Transaction was sent, but it's stuck in the explorer

Your transaction is visible in the Explorer, but the fee you have provided is so low that it can't be included in the block. Your transaction is basically stuck and pending. You have two options how to manage this:

  1. Wait for a lower fee so your transaction will be unblocked

  2. Resend the same transaction with the same nonce but a higher fee

I will cover this topic in more depth in the following posts.

Sending huge amounts of transactions in a short period of time

Your dApp is exploding, and you need to send a huge amount of transactions from the same address in a short period of time. There are multiple scenarios that could happen:

  1. You are using a blockchain RPC provider, where you can access a pool of nodes hidden behind the load balancer. Whenever you want to perform a transaction, you read the latest nonce from the node. The problem is that your request might hit different nodes, and those nodes are not synced with each other fast enough, so you can get different nonce from different nodes. This will result in your transaction being stuck in one of the mempool of the nodes because one mempool sees a different nonce based on its state than the one you used to create your transaction.
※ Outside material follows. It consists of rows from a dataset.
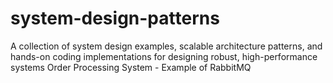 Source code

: # system-design-patterns
A collection of system design examples, scalable architecture patterns, and hands-on coding implementations for designing robust, high-performance systems
Order Processing System - Example of RabbitMQ
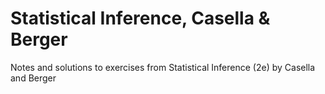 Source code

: # Statistical Inference, Casella & Berger
Notes and solutions to exercises from Statistical Inference (2e) by Casella and Berger
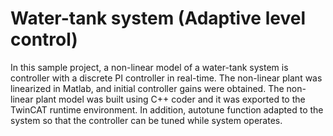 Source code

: # Water-tank system (Adaptive level control)

In this sample project, a non-linear model of a water-tank system is controller with a discrete PI controller in real-time. The non-linear plant was linearized in Matlab, and initial controller gains were obtained. The non-linear plant model was built using C++ coder and it was exported to the TwinCAT runtime environment. In addition, autotune function adapted to the system so that the controller can be tuned while system operates. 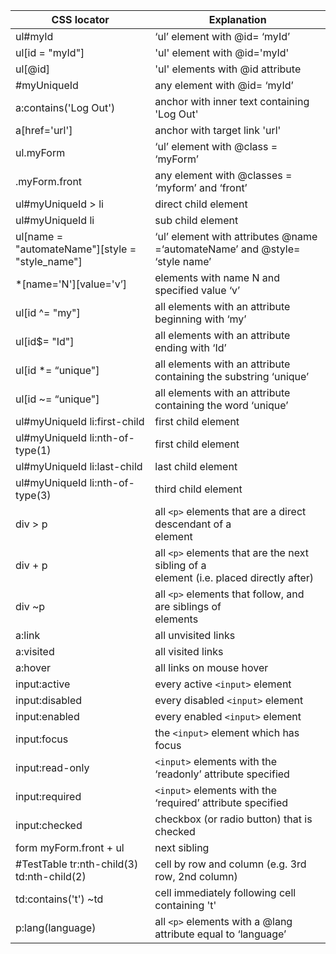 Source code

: 
 | CSS locator | Explanation |  
 | -------------- | ------------ |  
 | ul#myId | ‘ul’ element with @id= ‘myId’ | 
 | ul[id = "myId"] | 'ul' element with @id='myId' | 
 | ul[@id] | 'ul' elements with @id attribute | 
 | #myUniqueId | any element with @id= ‘myId’ | 
 | a:contains('Log Out') | anchor with inner text containing 'Log Out' | 
 | a[href='url'] | anchor with target link 'url' | 
 | ul.myForm | ‘ul’ element with @class = ‘myForm’ | 
 | .myForm.front | any element with @classes = ‘myform’ and ‘front’ | 
 | ul#myUniqueId > li | direct child element | 
 | ul#myUniqueId li | sub child element | 
 | ul[name = "automateName"][style = "style_name"] | ‘ul’ element with attributes @name =‘automateName’ and @style= ‘style name’ | 
 | *[name='N'][value='v’] | elements with name N and specified value ‘v’ | 
 | ul[id ^= "my"] | all elements with an attribute beginning with ‘my’ | 
 | ul[id$= "Id"] | all elements with an attribute ending with ‘Id’ | 
 | ul[id *= “unique"] | all elements with an attribute containing the substring ‘unique’ | 
 | ul[id ~= “unique"] | all elements with an attribute containing the word ‘unique’ | 
 | ul#myUniqueId li:first-child | first child element | 
 | ul#myUniqueId li:nth-of-type(1) | first child element | 
 | ul#myUniqueId li:last-child | last child element | 
 | ul#myUniqueId li:nth-of-type(3) | third child element | 
 | div > p | all `<p>` elements that are a direct descendant of a <div> element | 
 | div + p | all `<p>` elements that are the next sibling of a <div> element (i.e. placed directly after) | 
 | div ~p | all `<p>` elements that follow, and are siblings of <div> elements | 
 | a:link | all unvisited links | 
 | a:visited | all visited links | 
 | a:hover | all links on mouse hover | 
 | input:active | every active `<input>` element | 
 | input:disabled | every disabled `<input>` element | 
 | input:enabled | every enabled `<input>` element | 
 | input:focus | the `<input>` element which has focus | 
 | input:read-only | `<input>` elements with the ‘readonly’ attribute specified | 
 | input:required | `<input>` elements with the ‘required’ attribute specified | 
 | input:checked | checkbox (or radio button) that is checked | 
 | form myForm.front + ul | next sibling | 
 | #TestTable tr:nth-child(3) td:nth-child(2) | cell by row and column (e.g. 3rd row, 2nd column) | 
 | td:contains('t') ~td | cell immediately following cell containing 't' | 
 | p:lang(language) | all `<p>` elements with a @lang attribute equal to ‘language’ |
  2. You are using a dedicated RPC node. You always get the correct nonce every time you ask for it, and your transactions are being accepted by the node. But, for some reason, one of the transactions is stuck with a lower fee in the mempool. All other transactions sent after that stuck one are being stuck in the mempool as well because their order must be guaranteed. You can again replace the original one with the higher fee and speed it up.

  3. You are maintaining your own nonce counter in your application. You are 100% dependent on your app logic, and you must double-check if every transaction you have broadcasted actually hits the node and is included in the block.

Summary

There is no easy way out of the nonce issues. The most important thing is that you actually understand the problem, and you are aware of what might happen and what are the corner cases. I personally prefer approach number 2, where you are hitting a dedicated node with all the read nonce requests and transaction broadcasts. It will guarantee you the same answers. You are not relying on syncing of mempools between multiple nodes. The worst scenario is that some of your transactions might be stuck if you don't do your fee management right. That's something I will cover in the next post. Stay tuned.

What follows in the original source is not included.